▶ What to produce
In the records below, find the line with "A standardized set" and the line with "and $ \phi = \pi/2"; return exactly those lines and every line between them.

(Beginning of Records provided)

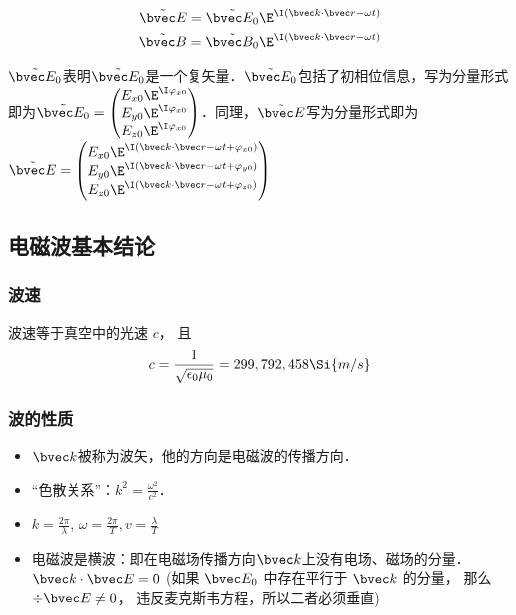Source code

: \begin{align}
\tilde {\bvec E} = \tilde {\bvec E_0} \E^{\I(\bvec k \cdot \bvec r - \omega t)}\\
\tilde {\bvec B} = \tilde {\bvec B_0} \E^{\I(\bvec k \cdot \bvec r - \omega t)}\\
\end{align}

$\tilde {\bvec E_0}$表明$\tilde {\bvec E_0}$是一个复矢量．$\tilde {\bvec E_0}$包括了初相位信息，写为分量形式即为$
\tilde {\bvec E_0} = 
\begin{pmatrix}
E_{x0} \E^{\I\varphi_{x0}}\\
E_{y0} \E^{\I\varphi_{x0}}\\
E_{z0} \E^{\I\varphi_{x0}}\\
\end{pmatrix}
$．同理，$\tilde {\bvec E}$写为分量形式即为 
$\tilde {\bvec E} = 
\begin{pmatrix}
E_{x0} \E^{\I(\bvec k \cdot \bvec r - \omega t + \varphi_{x0})}\\
E_{y0} \E^{\I(\bvec k \cdot \bvec r - \omega t + \varphi_{y0})}\\
E_{z0} \E^{\I(\bvec k \cdot \bvec r - \omega t + \varphi_{z0})}\\
\end{pmatrix}
$
 

\subsection{电磁波基本结论}
\subsubsection{波速}
波速等于真空中的光速 $c$， 且
\begin{equation}\label{VcPlWv_eq1}
c = \frac{1}{\sqrt{\epsilon_0\mu_0}} = 299,792,458 \Si{m/s}
\end{equation}

\subsubsection{波的性质}
\begin{itemize}
\item $\bvec k$被称为波矢，他的方向是电磁波的传播方向．
\item  “色散关系”：$k^2=\frac{\omega^2}{c^2}$．
\item $k=\frac{2\pi}{\lambda}$, $\omega=\frac{2\pi}{T}, v=\frac{\lambda}{T}$
\item 电磁波是横波：即在电磁场传播方向$\bvec k$上没有电场、磁场的分量．$\bvec k \cdot \bvec E = 0$ (如果 $\bvec E_0$ 中存在平行于 $\bvec k$ 的分量， 那么 $\div \bvec E \ne 0$， 违反麦克斯韦方程，所以二者必须垂直)
\end{itemize}

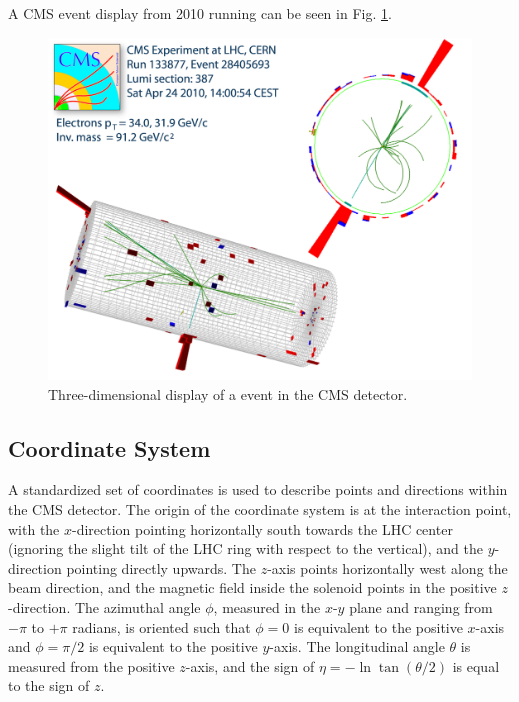 A CMS event display from 2010 running can be seen in Fig. \ref{fig:EventDisplay}.  

 \begin{figure}[htb]
  \begin{center}
    \includegraphics[width=360pt]{Figures/zee-133877-28405693-full.png}
  \end{center}
  \caption[Three-dimensional display of a \Zee event in the CMS detector]{Three-dimensional display of a \Zee event in the CMS detector.}
  \label{fig:EventDisplay}
 \end{figure}

\subsection{Coordinate System} %
A standardized set of coordinates is used to describe points and directions within the CMS detector.  
The origin of the coordinate system is at the interaction point,
with the $x$-direction pointing horizontally south towards the LHC center
(ignoring the slight tilt of the LHC ring with respect to the vertical),
and the $y$-direction pointing directly upwards.  
The $z$-axis points horizontally west along the beam direction,
and the magnetic field inside the solenoid points in the positive $z$-direction.  
The azimuthal angle $\phi$, measured in the $x$-$y$ plane and ranging from $-\pi$ to $+\pi$ radians, 
is oriented such that $ \phi = 0 $ is equivalent to the positive $x$-axis
and $ \phi = \pi/2 $ is equivalent to the positive $y$-axis.  
The longitudinal angle $\theta$ is measured from the positive $z$-axis, 
and the sign of $ \eta = -\ln\tan(\theta/2)$ is equal to the sign of $z$.  


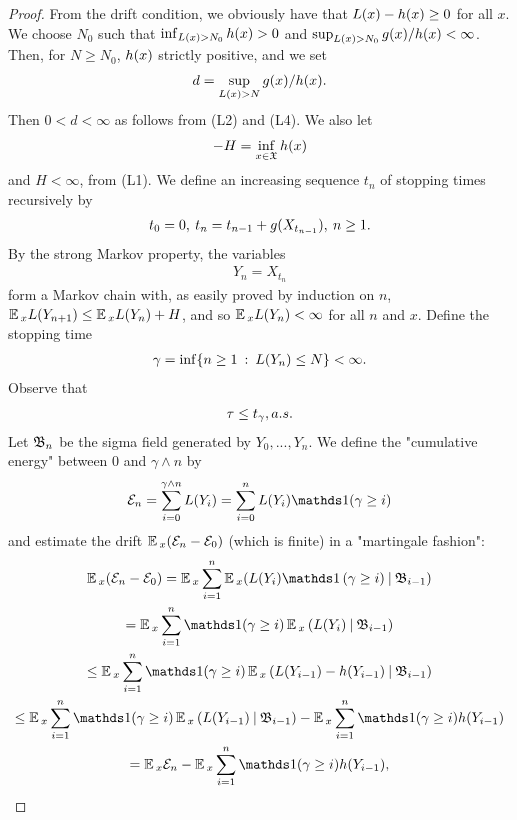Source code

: 	\begin{proof}
		From the drift condition, we obviously have that $L(x) - h(x) \geq 0$ for all $x$. We choose $N_{0}$ such that $\inf_{L(x) > N_{0}}h(x) > 0$ and $\sup_{L(x) > N_{0}}g(x)/h(x) < \infty$. Then, for $N \geq N_{0}$, $h(x)$ strictly positive, and we set
		\begin{gather*}
		d = \sup_{L(x) > N}g(x)/h(x).
		\end{gather*}
		Then $0 < d < \infty$ as follows from (L2) and (L4). We also let
		\begin{gather*}
		-H = \inf_{x \in \mathfrak{X}}h(x)
		\end{gather*}
		and $H < \infty$, from (L1). We define an increasing sequence $t_{n}$ of stopping times recursively by
		\begin{gather*}
		t_{0} = 0, \: t_{n} = t_{n-1} + g(X_{t_{n-1}}), \: n \geq 1.
		\end{gather*}
		By the strong Markov property, the variables
		\begin{gather*}
		Y_{n} = X_{t_{n}}
		\end{gather*}
		form a Markov chain with, as easily proved by induction on $n$, $\operatorname*{\mathbb{E}}{}_{x}L(Y_{n+1}) \leq \operatorname*{\mathbb{E}}{}_{x}L(Y_{n}) + H$, and so $\operatorname*{\mathbb{E}}{}_{x}L(Y_{n}) < \infty$ for all $n$ and $x$. Define the stopping time
		\begin{gather*}
		\gamma = \inf\{n \geq 1 \: : \: L(Y_{n}) \leq N\} < \infty.
		\end{gather*}
		Observe that
		\begin{gather*}
		\tau \leq t_{\gamma}, a.s.
		\end{gather*}
		Let $\mathfrak{B}_{n}$ be the sigma field generated by $Y_{0},..., Y_{n}$. We define the "cumulative energy"$ $ between 0 and $\gamma \wedge n$ by
		\begin{gather*}
		\cefVar_{n} = \sum_{i=0}^{\gamma \wedge n}\ltfVar(Y_{i}) = \sum_{i=0}^{n}\ltfVar(Y_{i})\indicator(\gamma \geq i)
		\end{gather*}
		and estimate the drift $\operatorname*{\mathbb{E}}{}_{x}(\mathcal{E}_{n} - \mathcal{E}_{0})$ (which is finite) in a "martingale fashion":
		\begin{gather*}
		\E{}_{x}(\cefVar_{n} - \cefVar_{0}) = \E{}_{x}\sum_{i=1}^{n}\E{}_{x}(\ltfVar(Y_{i})\indicator\left(\gamma \geq i) \: | \: \asaVar_{i-1}\right) \\= \E{}_{x}\sum_{i=1}^{n}\indicator(\gamma \geq i)\E{}_{x}\left(\ltfVar(Y_{i}) \: | \: \asaVar_{i-1}\right) \\ \leq \E{}_{x}\sum_{i=1}^{n}\indicator(\gamma \geq i)\E{}_{x}\left(\ltfVar(Y_{i-1}) - \hffVar(Y_{i-1}) \: | \: \asaVar_{i-1}\right) \\ \leq \E{}_{x}\sum_{i=1}^{n}\indicator(\gamma \geq i)\E{}_{x}\left(\ltfVar(Y_{i-1}) \: | \: \asaVar_{i-1}\right) -\E{}_{x}\sum_{i=1}^{n}\indicator(\gamma \geq i)\hffVar(Y_{i-1}) \\ = \E{}_{x}\cefVar_{n} - \E{}_{x}\sum_{i=1}^{n}\indicator(\gamma \geq i)\hffVar(Y_{i-1}),

\end{gather*}
\end{proof}
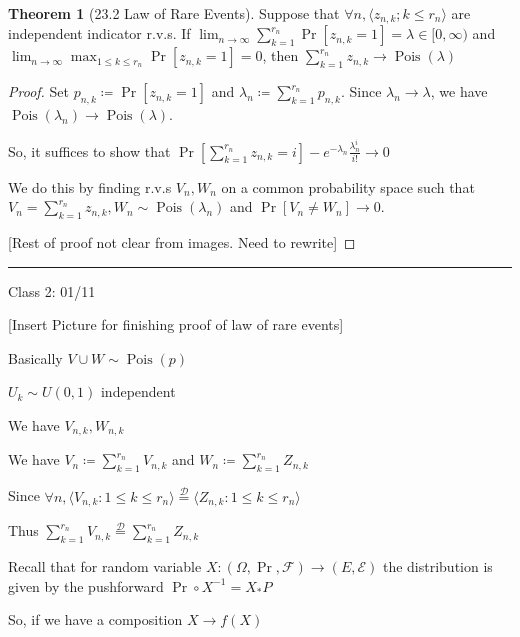\documentclass{article}
\theoremstyle{definition}
\newtheorem{theorem}{Theorem}
\newcommand{\Pois}{\operatorname{Pois}}
\begin{document}
\begin{theorem}[23.2 Law of Rare Events]
    Suppose that \(\forall n, \langle z_{n,k}; k\leq r_{n}  \rangle \) are independent indicator r.v.s. If \(\displaystyle \lim_{n \to \infty} \sum_{k=1}^{r_{n}} \Pr[z_{n,k}=1]=\lambda \in [0,\infty)\) and \(\displaystyle \lim_{n \to \infty} \max _{1\leq k\leq r_{n} }\Pr[z_{n,k}=1]=0\), then \(\displaystyle \sum_{k=1}^{r_{n} } z_{n,k} \to \Pois(\lambda)\)
\end{theorem}

\begin{proof}
    Set \(p_{n,k} \coloneqq  \Pr[z_{n,k}=1]\) and \(\lambda_{n} \coloneqq \displaystyle \sum_{k=1}^{r_n} p_{n,k}\). Since \(\lambda_n \to  \lambda \), we have \(\Pois(\lambda _{n} ) \to \Pois(\lambda )\).
    
    So, it suffices to show that \(\displaystyle \Pr \left[ \sum_{k=1}^{r_{n} } z_{n,k} = i \right] - e^{-\lambda_n}\frac{\lambda_{n}^i}{i!} \to 0\)
    
    We do this by finding r.v.s \(V_n,W_n\) on a common probability space such that \(\displaystyle V_n=\sum_{k=1}^{r_n} z_{n,k} , W_n\sim \Pois(\lambda _{n} )\) and \(\Pr[V_n\neq W_n]\to 0\).
    
    [Rest of proof not clear from images. Need to rewrite]

\end{proof}


\hrule
\hfil

Class 2: 01/11

[Insert Picture for finishing proof of law of rare events]

Basically \(V \cup W \sim \Pois(p)\)

\(U_{k} \sim U(0,1)\) independent

We have \(V_{n,k},W_{n,k}\) 

We have \(V_{n}\coloneqq \sum_{k=1}^{r_{n} } V_{n,k}\) and \(W_{n}\coloneqq \sum_{k=1}^{r_{n} } Z_{n,k}\) 

Since \(\forall n, \langle V_{n,k}:1\leq k\leq r_{n}  \rangle \overset{\mathcal{D}}{=} \langle Z_{n,k}:1\leq k\leq r_{n} \rangle \) 

Thus \(\sum_{k=1}^{r_{n} } V_{n,k}\overset{\mathcal{D} }{=} \sum_{k=1}^{r_{n} } Z_{n,k}\) 

Recall that for random variable \(X:(\Omega ,\Pr,\mathcal{F} )\to (E,\mathcal{E})\) the distribution is given by the pushforward \(\Pr\circ X^{-1}=X_{\ast} P\) 

So, if we have a composition \(X\to f(X)\) 
\end{document}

(End of Records provided)

▶ Output of the exercise
A standardized set of coordinates is used to describe points and directions within the CMS detector.  
The origin of the coordinate system is at the interaction point,
with the $x$-direction pointing horizontally south towards the LHC center
(ignoring the slight tilt of the LHC ring with respect to the vertical),
and the $y$-direction pointing directly upwards.  
The $z$-axis points horizontally west along the beam direction,
and the magnetic field inside the solenoid points in the positive $z$-direction.  
The azimuthal angle $\phi$, measured in the $x$-$y$ plane and ranging from $-\pi$ to $+\pi$ radians, 
is oriented such that $ \phi = 0 $ is equivalent to the positive $x$-axis
and $ \phi = \pi/2 $ is equivalent to the positive $y$-axis.  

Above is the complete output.